The royal blotting paper crush likely doesn’t finish with Meghan either, as Princess Eugenie’s bridal makeup artist Hannah Martin has also declared herself a fan, recently telling us that she carries NYX Blotting Papers , £4, with her to refresh makeup and absorb oil where needed without her initial makeup going patchy.
Hannah emphasises that blotting papers come as much in handy for the daily grind as they do for royal nuptials:
"As a mum on the run most of the time I rarely have time to touch up my makeup but I can easily dab my forehead and nose with some blotting paper to mattify my skin. For work they are essential if I'm on on location in the sun as they absorb both oil and perspiration, which can be tricky to deal with. They’re also just excellent to have in my kit in case I find I’m working with someone with excess oil production or if the lights are making them perspire. Finally, I use them with my brides to rid the skin of any shine before touch-ups."
From the royal family to another famous blotting sheet devotee who’s nonetheless a queen in many people’s eyes, Rihanna is also a regular blotter - her makeup artist Priscilla Ono applies the natural fibre based Fenty Invisimatte Blotting Paper , £13, “onto her t-zone to absorb excess shine and diffuse the appearance of pores for an instantly filtered appearance.”
Speaking of pores, cosmetic dermatologist Dr Sam Bunting declares blotting papers to be generally superior to mattifying powders from a skin health P.O.V too:
“I tend to avoid powders because the finely milled particles can clog your pores. If you want to reduce t-zone shine I recommend using blotting papers instead.”
Nathalie seconds the skincare positives of blotting sheets:
“They’re a great disposable, hygienic alternative to powder that can benefit acne prone skin especially, as you don’t need to repeatedly use a brush or sponge to mattify skin as you would with a powder which can lead to a build-up of bacteria, especially if you’re on the go.”

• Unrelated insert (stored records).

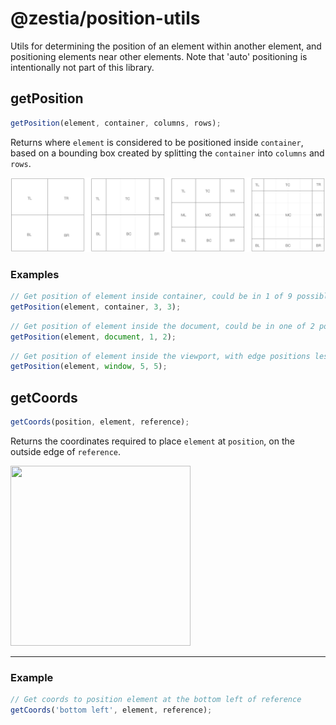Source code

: # @zestia/position-utils

Utils for determining the position of an element within another element, and positioning
elements near other elements. Note that 'auto' positioning is intentionally not part of this library.

## getPosition

```javascript
getPosition(element, container, columns, rows);
```

Returns where `element` is considered to be positioned inside `container`, based on a bounding box created by splitting the `container` into `columns` and `rows`.

<img src="assets/position.png" width="860">

### Examples

```javascript
// Get position of element inside container, could be in 1 of 9 possible positions
getPosition(element, container, 3, 3);
```

```javascript
// Get position of element inside the document, could be in one of 2 possible locations: top center or bottom center
getPosition(element, document, 1, 2);
```

```javascript
// Get position of element inside the viewport, with edge positions less likely to be considered
getPosition(element, window, 5, 5);
```

## getCoords

```javascript
getCoords(position, element, reference);
```

Returns the coordinates required to place `element` at `position`, on the outside edge of `reference`.

<img src="assets/coords.png" width="288" height="288">

<hr />

### Example

```javascript
// Get coords to position element at the bottom left of reference
getCoords('bottom left', element, reference);
```
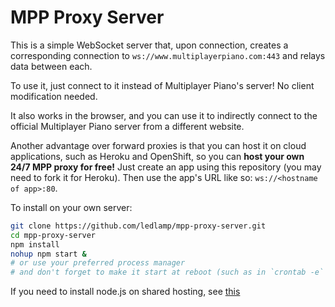 # MPP Proxy Server
This is a simple WebSocket server that, upon connection, creates a corresponding connection to `ws://www.multiplayerpiano.com:443` and relays data between each.

To use it, just connect to it instead of Multiplayer Piano's server! No client modification needed.

It also works in the browser, and you can use it to indirectly connect to the official Multiplayer Piano server from a different website.

Another advantage over forward proxies is that you can host it on cloud applications, such as Heroku and OpenShift, so you can **host your own 24/7 MPP proxy for free!** Just create an app using this repository (you may need to fork it for Heroku). Then use the app's URL like so: `ws://<hostname of app>:80`.

To install on your own server:
```sh
git clone https://github.com/ledlamp/mpp-proxy-server.git
cd mpp-proxy-server
npm install
nohup npm start &
# or use your preferred process manager
# and don't forget to make it start at reboot (such as in `crontab -e` or with `pm2 startup`)
```
If you need to install node.js on shared hosting, see [this](https://gist.github.com/ledlamp/6602505c520e7434d06239a72204091d)
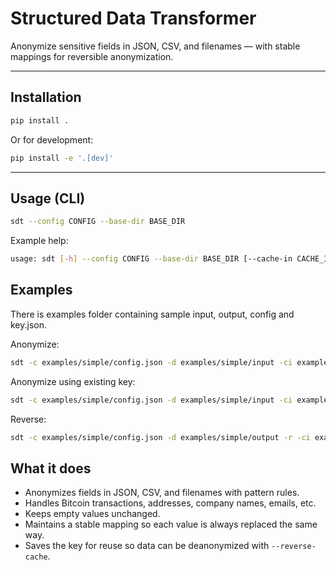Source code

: # Structured Data Transformer

Anonymize sensitive fields in JSON, CSV, and filenames — with stable mappings for reversible anonymization.

---

## Installation

```bash
pip install .
```

Or for development:

```bash
pip install -e '.[dev]'
```

---

## Usage (CLI)

```bash
sdt --config CONFIG --base-dir BASE_DIR
```

Example help:

```bash
usage: sdt [-h] --config CONFIG --base-dir BASE_DIR [--cache-in CACHE_IN] [--cache-out CACHE_OUT] [--reverse-cache]
```

## Examples

There is examples folder containing sample input, output, config and key.json.

Anonymize:

```bash
sdt -c examples/simple/config.json -d examples/simple/input -ci examples/simple/key.json

```
Anonymize using existing key:

```bash
sdt -c examples/simple/config.json -d examples/simple/input -ci examples/simple/key.json
```

Reverse:

```bash
sdt -c examples/simple/config.json -d examples/simple/output -r -ci examples/simple/key.json
```

## 


## What it does

- Anonymizes fields in JSON, CSV, and filenames with pattern rules.
- Handles Bitcoin transactions, addresses, company names, emails, etc.
- Keeps empty values unchanged.
- Maintains a stable mapping so each value is always replaced the same way.
- Saves the key for reuse so data can be deanonymized with `--reverse-cache`.

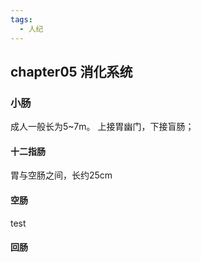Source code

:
 ```yaml
---
tags:
  - 人纪
---
```


## chapter05  消化系统

### 小肠
成人一般长为5~7m。
上接胃幽门，下接盲肠；

#### 十二指肠
胃与空肠之间，长约25cm

#### 空肠
test
#### 回肠























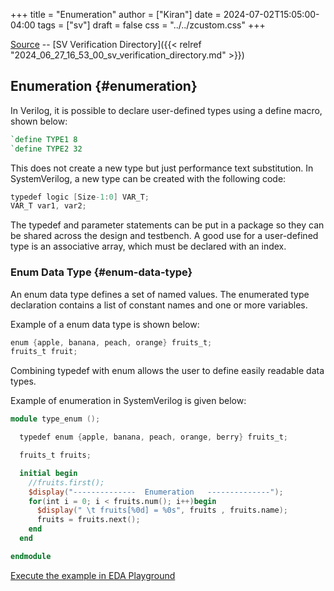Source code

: +++
title = "Enumeration"
author = ["Kiran"]
date = 2024-07-02T15:05:00-04:00
tags = ["sv"]
draft = false
css = "../../zcustom.css"
+++

[Source](https://github.com/24x7fpga/SystemVerilog_Verification/blob/main/sv_verification/type_enum/tb_type_enum.sv) -- [SV Verification Directory]({{< relref "2024_06_27_16_53_00_sv_verification_directory.md" >}})


## Enumeration {#enumeration}

In Verilog, it is possible to declare user-defined types using a define macro, shown below:

```verilog
`define TYPE1 8
`define TYPE2 32
```

This does not create a new type but just performance text substitution. In SystemVerilog, a new type can be created with the following code:

```verilog
typedef logic [Size-1:0] VAR_T;
VAR_T var1, var2;
```

The typedef and parameter statements can be put in a package so they can be shared across the design and testbench. A good use for a user-defined type is an associative array, which must be declared with an index.


### Enum Data Type {#enum-data-type}

An enum data type defines a set of named values. The enumerated type declaration contains a list of constant names and one or more variables.

Example of  a enum data type is shown below:

```verilog
enum {apple, banana, peach, orange} fruits_t;
fruits_t fruit;
```

Combining typedef with enum allows the user to define easily readable data types.

Example of enumeration in SystemVerilog is given below:

```verilog
module type_enum ();

  typedef enum {apple, banana, peach, orange, berry} fruits_t;

  fruits_t fruits;

  initial begin
    //fruits.first();
    $display("--------------  Enumeration   --------------");
    for(int i = 0; i < fruits.num(); i++)begin
      $display(" \t fruits[%0d] = %0s", fruits , fruits.name);
      fruits = fruits.next();
    end
  end

endmodule
```

[Execute the example in EDA Playground](https://www.edaplayground.com/x/RvD7)
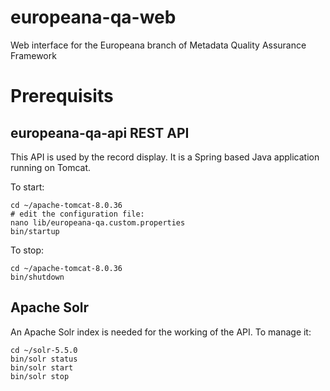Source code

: # europeana-qa-web
Web interface for the Europeana branch of Metadata Quality Assurance Framework 

# Prerequisits

## europeana-qa-api REST API

This API is used by the record display. It is a Spring based Java application running on Tomcat.

To start:

```
cd ~/apache-tomcat-8.0.36
# edit the configuration file:
nano lib/europeana-qa.custom.properties
bin/startup
```

To stop:

```
cd ~/apache-tomcat-8.0.36
bin/shutdown
```

## Apache Solr

An Apache Solr index is needed for the working of the API. To manage it:

```
cd ~/solr-5.5.0
bin/solr status
bin/solr start
bin/solr stop
```


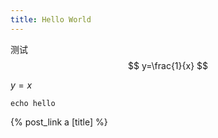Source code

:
 ```yaml
---
title: Hello World
---
```

测试
$$
y=\frac{1}{x}
$$

$y=x$

```shell
echo hello
```
	

{% post_link a [title] %}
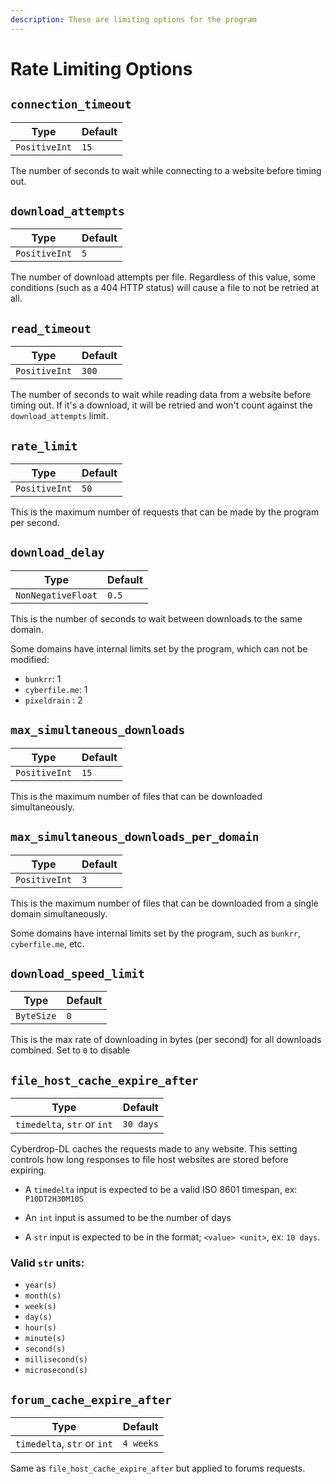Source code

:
 ```yaml
---
description: These are limiting options for the program
---
```

# Rate Limiting Options

## `connection_timeout`

| Type           | Default  |
|----------------|----------|
| `PositiveInt` | `15`|

The number of seconds to wait while connecting to a website before timing out.


## `download_attempts`

| Type           | Default  |
|----------------|----------|
| `PositiveInt` | `5`|

The number of download attempts per file. Regardless of this value, some conditions (such as a 404 HTTP status) will cause a file to not be retried at all.

## `read_timeout`

| Type           | Default  |
|----------------|----------|
| `PositiveInt` | `300`|

The number of seconds to wait while reading data from a website before timing out. If it's a download, it will be retried and won't count against the `download_attempts` limit.

## `rate_limit`

| Type           | Default  |
|----------------|----------|
| `PositiveInt` | `50`|

This is the maximum number of requests that can be made by the program per second.

## `download_delay`

| Type           | Default  |
|----------------|----------|
| `NonNegativeFloat` | `0.5`|

This is the number of seconds to wait between downloads to the same domain.

Some domains have internal limits set by the program, which can not be modified:
- `bunkrr`: 1
- `cyberfile.me`: 1
- `pixeldrain` : 2

## `max_simultaneous_downloads`

| Type           | Default  |
|----------------|----------|
| `PositiveInt` | `15`|

This is the maximum number of files that can be downloaded simultaneously.

## `max_simultaneous_downloads_per_domain`

| Type           | Default  |
|----------------|----------|
| `PositiveInt` | `3`|

This is the maximum number of files that can be downloaded from a single domain simultaneously.

Some domains have internal limits set by the program, such as `bunkrr`, `cyberfile.me`, etc.

## `download_speed_limit`

| Type           | Default  |
|----------------|----------|
| `ByteSize` | `0`|

This is the max rate of downloading in bytes (per second) for all downloads combined. Set to `0` to disable

## `file_host_cache_expire_after`

| Type           | Default  |
|----------------|----------|
| `timedelta`, `str` or `int` | `30 days`|

Cyberdrop-DL caches the requests made to any website. This setting controls how long responses to file host websites are stored before expiring.

- A `timedelta` input is expected to be a valid ISO 8601 timespan, ex: `P10DT2H30M10S`

- An `int` input is assumed to be the number of days

- A  `str` input is expected to be in the format; `<value> <unit>`, ex: `10 days`.

### Valid `str` units:
- `year(s)`
- `month(s)`
- `week(s)`
- `day(s)`
- `hour(s)`
- `minute(s)`
- `second(s)`
- `millisecond(s)`
- `microsecond(s)`


## `forum_cache_expire_after`

| Type           | Default  |
|----------------|----------|
| `timedelta`, `str` or `int` | `4 weeks`|

Same as `file_host_cache_expire_after` but applied to forums requests.
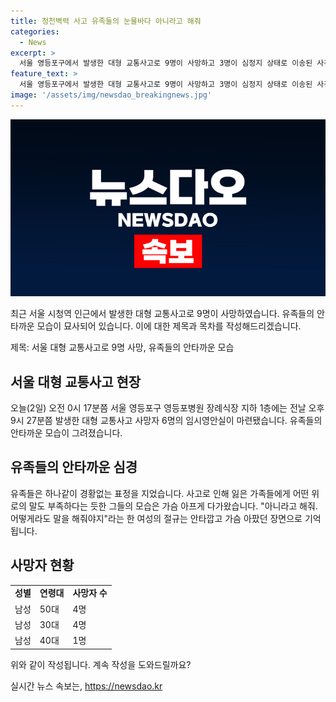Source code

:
 ```yaml
---
title: 청천벽력 사고 유족들의 눈물바다 아니라고 해줘
categories:
  - News
excerpt: >
  서울 영등포구에서 발생한 대형 교통사고로 9명이 사망하고 3명이 심정지 상태로 이송된 사건. 유족들의 안타까운 모습이 장례식장에서 고스란히 드러났다. 사고로 인한 유가족들의 절절한 아픔이 느껴지며, 사망자들의 성별과 연령대도 밝혀졌다. 현재 사고 원인과 추가적인 상황 등에 대한 조사가 진행 중이다. (문장 = 150자)
feature_text: >
  서울 영등포구에서 발생한 대형 교통사고로 9명이 사망하고 3명이 심정지 상태로 이송된 사건. 유족들의 안타까운 모습이 장례식장에서 고스란히 드러났다. 사고로 인한 유가족들의 절절한 아픔이 느껴지며, 사망자들의 성별과 연령대도 밝혀졌다. 현재 사고 원인과 추가적인 상황 등에 대한 조사가 진행 중이다. (문장 = 150자)
image: '/assets/img/newsdao_breakingnews.jpg'
---
```


<p><img src="/assets/img/newsdao_breakingnews.jpg" alt="pcversion 속보" /></p>

<p>최근 서울 시청역 인근에서 발생한 대형 교통사고로 9명이 사망하였습니다. 유족들의 안타까운 모습이 묘사되어 있습니다. 이에 대한 제목과 목차를 작성해드리겠습니다.</p>

<p>제목: 서울 대형 교통사고로 9명 사망, 유족들의 안타까운 모습</p>

<h2 data-ke-size="size26">서울 대형 교통사고 현장</h2>

<p data-ke-size="size16">오늘(2일) 오전 0시 17분쯤 서울 영등포구 영등포병원 장례식장 지하 1층에는 전날 오후 9시 27분쯤 발생한 대형 교통사고 사망자 6명의 임시영안실이 마련됐습니다. 유족들의 안타까운 모습이 그려졌습니다.</p>

<h2 data-ke-size="size26">유족들의 안타까운 심경</h2>

<p data-ke-size="size16">유족들은 하나같이 경황없는 표정을 지었습니다. 사고로 인해 잃은 가족들에게 어떤 위로의 말도 부족하다는 듯한 그들의 모습은 가슴 아프게 다가왔습니다. "아니라고 해줘. 어떻게라도 말을 해줘야지"라는 한 여성의 절규는 안타깝고 가슴 아팠던 장면으로 기억됩니다.</p>

<h2 data-ke-size="size26">사망자 현황</h2>

<table>
  <tr>
    <td><b>성별</b></td>
    <td><b>연령대</b></td>
    <td><b>사망자 수</b></td>
  </tr>
  <tr>
    <td>남성</td>
    <td>50대</td>
    <td>4명</td>
  </tr>
  <tr>
    <td>남성</td>
    <td>30대</td>
    <td>4명</td>
  </tr>
  <tr>
    <td>남성</td>
    <td>40대</td>
    <td>1명</td>
  </tr>
</table>

<p>위와 같이 작성됩니다. 계속 작성을 도와드릴까요?</p>
실시간 뉴스 속보는, <a href="https://newsdao.kr" rel="dofollow">https://newsdao.kr</a>


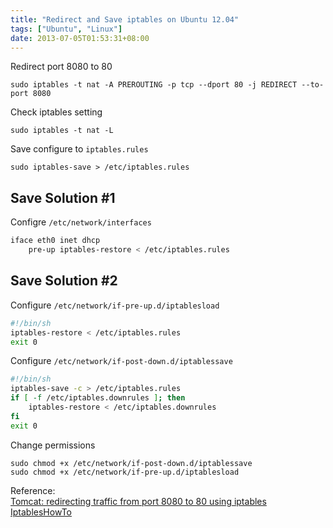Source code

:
 ```yaml
---
title: "Redirect and Save iptables on Ubuntu 12.04"
tags: ["Ubuntu", "Linux"]
date: 2013-07-05T01:53:31+08:00
---
```


Redirect port 8080 to 80  

    sudo iptables -t nat -A PREROUTING -p tcp --dport 80 -j REDIRECT --to-port 8080  

Check iptables setting  

    sudo iptables -t nat -L  

Save configure to `iptables.rules`  

    sudo iptables-save > /etc/iptables.rules  

## Save Solution #1  

Configre `/etc/network/interfaces`  

```bash
iface eth0 inet dhcp  
    pre-up iptables-restore < /etc/iptables.rules  
```

## Save Solution #2

Configure `/etc/network/if-pre-up.d/iptablesload`  

```bash
#!/bin/sh
iptables-restore < /etc/iptables.rules
exit 0
```  

Configure `/etc/network/if-post-down.d/iptablessave`  

```bash
#!/bin/sh
iptables-save -c > /etc/iptables.rules
if [ -f /etc/iptables.downrules ]; then
    iptables-restore < /etc/iptables.downrules
fi
exit 0
``` 

Change permissions  

    sudo chmod +x /etc/network/if-post-down.d/iptablessave  
    sudo chmod +x /etc/network/if-pre-up.d/iptablesload  


Reference:  
[Tomcat: redirecting traffic from port 8080 to 80 using iptables](http://glassonionblog.wordpress.com/2011/04/08/tomcat-redirecting-traffic-from-port-8080-to-80-using-iptables/)  
[IptablesHowTo](https://help.ubuntu.com/community/IptablesHowTo)  

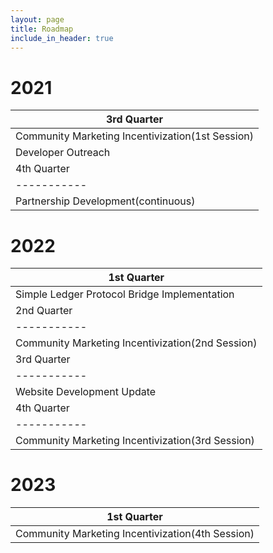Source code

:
 ```yaml
---
layout: page
title: Roadmap
include_in_header: true
---
```


# 2021

|3rd Quarter|
|-----------|
|Community Marketing Incentivization(1st Session)|
|Developer Outreach|
|4th Quarter|
|-----------|
|Partnership Development(continuous)|

# 2022

|1st Quarter|
|---------------|
|Simple Ledger Protocol Bridge Implementation|
|2nd Quarter|
|-----------|
|Community Marketing Incentivization(2nd Session)|
|3rd Quarter|
|-----------|
|Website Development Update|
|4th Quarter|
|-----------|
|Community Marketing Incentivization(3rd Session)|

# 2023

|1st Quarter|
|-----------|
|Community Marketing Incentivization(4th Session)|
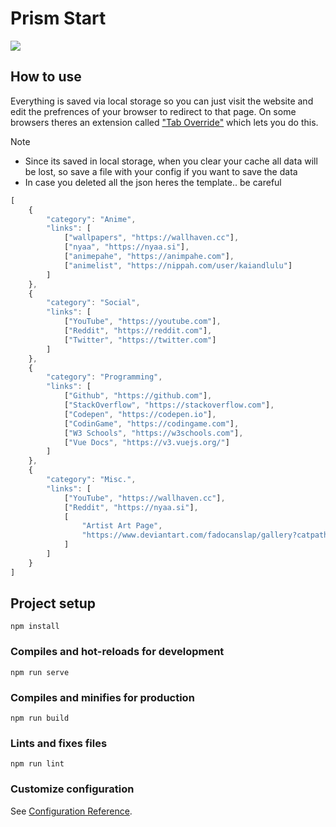# Prism Start
<img src="https://i.ibb.co/GJyD9MH/Screenshot-from-2021-05-01-15-40-37.png">

## How to use
Everything is saved via local storage so you can just visit the website and edit the prefrences of your browser to redirect to that page.
On some browsers theres an extension called <a href="https://chrome.google.com/webstore/detail/new-tab-override/fjcmlondipcnnpmbcollgifldmajfonf">"Tab Override"</a> which lets you do this.

Note
* Since its saved in local storage, when you clear your cache all data will be lost, so save a file with your config if you want to save the data
* In case you deleted all the json heres the template.. be careful
``` js
[
    {
		"category": "Anime",
		"links": [
			["wallpapers", "https://wallhaven.cc"],
			["nyaa", "https://nyaa.si"],
			["animepahe", "https://animpahe.com"],
			["animelist", "https://nippah.com/user/kaiandlulu"]
		]
	},
	{
		"category": "Social",
		"links": [
			["YouTube", "https://youtube.com"],
			["Reddit", "https://reddit.com"],
			["Twitter", "https://twitter.com"]
		]
	},
	{
		"category": "Programming",
		"links": [
			["Github", "https://github.com"],
			["StackOverflow", "https://stackoverflow.com"],
			["Codepen", "https://codepen.io"],
			["CodinGame", "https://codingame.com"],
			["W3 Schools", "https://w3schools.com"],
			["Vue Docs", "https://v3.vuejs.org/"]
		]
	},
	{
		"category": "Misc.",
		"links": [
			["YouTube", "https://wallhaven.cc"],
			["Reddit", "https://nyaa.si"],
			[
				"Artist Art Page",
				"https://www.deviantart.com/fadocanslap/gallery?catpath=%2F&sort=popularity"
			]
		]
	}
]
```

## Project setup
```
npm install
```

### Compiles and hot-reloads for development
```
npm run serve
```

### Compiles and minifies for production
```
npm run build
```

### Lints and fixes files
```
npm run lint
```

### Customize configuration
See [Configuration Reference](https://cli.vuejs.org/config/).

Even if you don’t have particularly oily or acne-prone skin, blotting papers can enable speedy makeup changes and create a smooth canvas too:
“I spritz a hydrating mist over makeup to bring everything to life and add moisture and radiance back into the skin, then I’ll take a blotting pad or paper and gently blot to ensure that there are no obvious marks, water droplets or shiny patches on the skin.”
If you’re wondering what differentiates blotting paper from you’re average loo roll, the sheets tend to be made of natural absorbent fibres that often deliver a skincare benefit on the side - Nathalie’s favourite Shiseido Oil Control Blotting Paper , £22 for 100, contains kaolin clay to soak up oil. Not to mention that carrying a neat booklet or blotting sheet dispenser is far more chic than carting toilet paper around on your wedding day (beauty blogger Fleur de Force told us that blotting papers were one of her bridal beauty essentials for further ‘big day’ bigging up of the little shine-stopping leaves).
For a budget option, Nathalie swears by Muji Face Blotting Paper , £1.95 for 100, and if having bits of paper floating around your clutch doesn’t appeal but you still want a natural matte finish, Beautyblender Blotterazzi , £17, provides a reusable, easy to wash sheet alternative.